→ **Work task**: Before you finish, make sure each line of the records has been retyped exactly.

Records supplied section start

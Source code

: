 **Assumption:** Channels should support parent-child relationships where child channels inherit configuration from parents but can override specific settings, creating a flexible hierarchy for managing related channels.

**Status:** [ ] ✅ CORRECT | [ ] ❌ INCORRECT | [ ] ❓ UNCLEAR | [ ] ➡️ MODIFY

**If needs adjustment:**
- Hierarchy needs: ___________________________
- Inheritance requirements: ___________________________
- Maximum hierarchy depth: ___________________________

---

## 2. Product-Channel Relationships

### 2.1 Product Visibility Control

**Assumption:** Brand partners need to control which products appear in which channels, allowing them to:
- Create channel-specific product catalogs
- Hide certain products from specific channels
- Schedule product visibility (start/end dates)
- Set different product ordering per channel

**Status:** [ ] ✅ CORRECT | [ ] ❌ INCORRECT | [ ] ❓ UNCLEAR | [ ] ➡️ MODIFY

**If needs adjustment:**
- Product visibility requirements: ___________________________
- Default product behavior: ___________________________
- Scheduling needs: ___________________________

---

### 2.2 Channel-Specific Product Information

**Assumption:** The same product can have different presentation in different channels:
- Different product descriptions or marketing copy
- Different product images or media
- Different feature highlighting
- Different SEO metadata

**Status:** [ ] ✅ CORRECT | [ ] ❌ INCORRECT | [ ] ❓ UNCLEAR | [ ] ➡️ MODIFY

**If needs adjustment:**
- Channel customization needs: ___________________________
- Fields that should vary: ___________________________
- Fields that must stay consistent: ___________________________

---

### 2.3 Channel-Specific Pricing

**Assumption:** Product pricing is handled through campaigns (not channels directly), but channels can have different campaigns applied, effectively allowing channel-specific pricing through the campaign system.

Records supplied section end

→ **Reply to the task**:
Source code

: **Assumption:** Channels should support parent-child relationships where child channels inherit configuration from parents but can override specific settings, creating a flexible hierarchy for managing related channels.

**Status:** [ ] ✅ CORRECT | [ ] ❌ INCORRECT | [ ] ❓ UNCLEAR | [ ] ➡️ MODIFY

**If needs adjustment:**
- Hierarchy needs: ___________________________
- Inheritance requirements: ___________________________
- Maximum hierarchy depth: ___________________________

---

## 2. Product-Channel Relationships

### 2.1 Product Visibility Control

**Assumption:** Brand partners need to control which products appear in which channels, allowing them to:
- Create channel-specific product catalogs
- Hide certain products from specific channels
- Schedule product visibility (start/end dates)
- Set different product ordering per channel

**Status:** [ ] ✅ CORRECT | [ ] ❌ INCORRECT | [ ] ❓ UNCLEAR | [ ] ➡️ MODIFY

**If needs adjustment:**
- Product visibility requirements: ___________________________
- Default product behavior: ___________________________
- Scheduling needs: ___________________________

---

### 2.2 Channel-Specific Product Information

**Assumption:** The same product can have different presentation in different channels:
- Different product descriptions or marketing copy
- Different product images or media
- Different feature highlighting
- Different SEO metadata

**Status:** [ ] ✅ CORRECT | [ ] ❌ INCORRECT | [ ] ❓ UNCLEAR | [ ] ➡️ MODIFY

**If needs adjustment:**
- Channel customization needs: ___________________________
- Fields that should vary: ___________________________
- Fields that must stay consistent: ___________________________

---

### 2.3 Channel-Specific Pricing

**Assumption:** Product pricing is handled through campaigns (not channels directly), but channels can have different campaigns applied, effectively allowing channel-specific pricing through the campaign system.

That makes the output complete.